The body that represents the current holders of a trainer’s licence under the British Horse Racing Rules of Racing has warned that intrusive affordability checks could have a potentially “catastrophic” effect on the UK racing industry.
Paul Johnson, the chief executive officer of the National Trainers Federation (NTF), shared that British punters have been brought into a state of confusion as a result of some poorly-targeted measures that have already been taking a huge financial toll on the sector.
As Casino Guardian already reported, so-called affordability checks are expected to be among the proposals that are set to be included in the white paper that is to be unveiled as part of the UK Government’s gambling review. Although such a measure has not been officially enacted yet, an increasing number of British punters have already been asked to provide their source of income by presenting bank statements, P60s and tax returns, in order to be allowed to place bets.
The UK Gambling Commission (UKGC), which currently regulates the country’s gambling sector and issues the licences for companies willing to offer casino, gambling and betting services across the UK, has instructed local bookmakers that they are required to carry out special customer interaction that includes affordability checks.

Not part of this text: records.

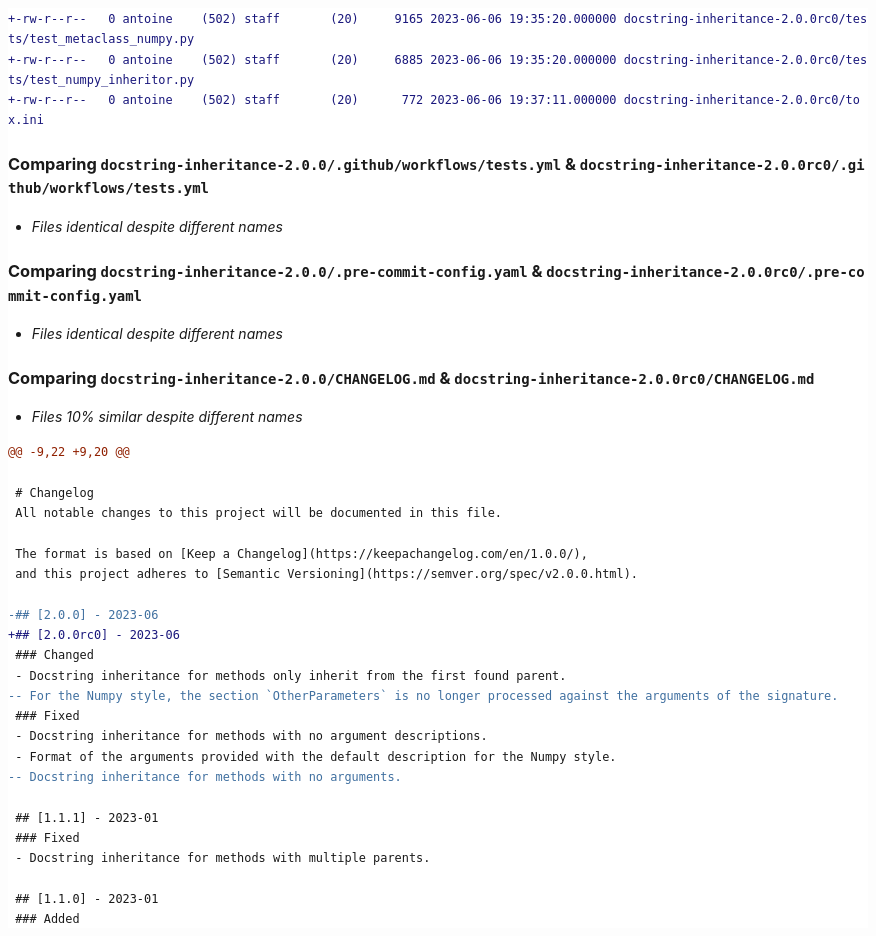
 ```diff
+-rw-r--r--   0 antoine    (502) staff       (20)     9165 2023-06-06 19:35:20.000000 docstring-inheritance-2.0.0rc0/tests/test_metaclass_numpy.py
+-rw-r--r--   0 antoine    (502) staff       (20)     6885 2023-06-06 19:35:20.000000 docstring-inheritance-2.0.0rc0/tests/test_numpy_inheritor.py
+-rw-r--r--   0 antoine    (502) staff       (20)      772 2023-06-06 19:37:11.000000 docstring-inheritance-2.0.0rc0/tox.ini
```

### Comparing `docstring-inheritance-2.0.0/.github/workflows/tests.yml` & `docstring-inheritance-2.0.0rc0/.github/workflows/tests.yml`

 * *Files identical despite different names*

### Comparing `docstring-inheritance-2.0.0/.pre-commit-config.yaml` & `docstring-inheritance-2.0.0rc0/.pre-commit-config.yaml`

 * *Files identical despite different names*

### Comparing `docstring-inheritance-2.0.0/CHANGELOG.md` & `docstring-inheritance-2.0.0rc0/CHANGELOG.md`

 * *Files 10% similar despite different names*

```diff
@@ -9,22 +9,20 @@
 
 # Changelog
 All notable changes to this project will be documented in this file.
 
 The format is based on [Keep a Changelog](https://keepachangelog.com/en/1.0.0/),
 and this project adheres to [Semantic Versioning](https://semver.org/spec/v2.0.0.html).
 
-## [2.0.0] - 2023-06
+## [2.0.0rc0] - 2023-06
 ### Changed
 - Docstring inheritance for methods only inherit from the first found parent.
-- For the Numpy style, the section `OtherParameters` is no longer processed against the arguments of the signature.
 ### Fixed
 - Docstring inheritance for methods with no argument descriptions.
 - Format of the arguments provided with the default description for the Numpy style.
-- Docstring inheritance for methods with no arguments.
 
 ## [1.1.1] - 2023-01
 ### Fixed
 - Docstring inheritance for methods with multiple parents.
 
 ## [1.1.0] - 2023-01
 ### Added
```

The measure, however, has been called “offensive” and many punters seem to have been gravitating toward the black market due to the intrusive nature of the checks.
Affordability Checks on £100 Net Monthly Loss Could Cost British Racing between £60 Million and £100 Million
For the time being, there has not been any clarity over the timing when operators are supposed to get involved in the process, which often leads to affordability checks being triggered at different levels of the betting process. On the other hand, the British racing industry is already feeling the negative financial impact of the checks. According to Martin Cruddace, the CEO of Arena Racing Company, the digital betting turnover on British racing suffered £800 million decline in the previous year, which eventually cost the sport about £40 million in income that is usually generated by local bookmakers.
The CEO of the National Trainers Federation shared that the organisation supported the measures aimed at tackling problem gambling and gambling-related harm but remained extremely concerned about the direction that the new measures are taking. Mr Johnson explained that the NTF believed that the interventions that are already being made by the UKGC could cost tens of millions to the British racing sector every year. What is worse, he claims that many individuals who have been gambling safely, have been hit by poorly-targetted measures that could have “potentially catastrophic impacts” for many of the businesses dependent on the sport.
The National Trainers Federation had been working with the British Horseracing Association and other industry stakeholders to comply with the representation requirements of the Government regarding its still-ongoing review of the country’s Gambling Act. According to Mr Johnson, so far, this had worked well for all parties and Government officials seemed to have been taking into account the potential effects that stricter measures could have on the racing sector’s finances if the measures are not effectively targetted.
The income generated by local bookmakers has been one of the main revenue streams for British racing. According to a 2019 estimate, the annual income from betting via the levy and media rights has been estimated at a total of £262 million.
Some campaigners have unveiled a proposal that affordability checks should be imposed at a level as low as a £100 net monthly loss. If the Government decides to implement such a measure, the cap is expected to result in an annual revenue loss of between £60 million and £100 million. Government officials, however, have shared that British lawmakers plan to implement proportionate affordability checks.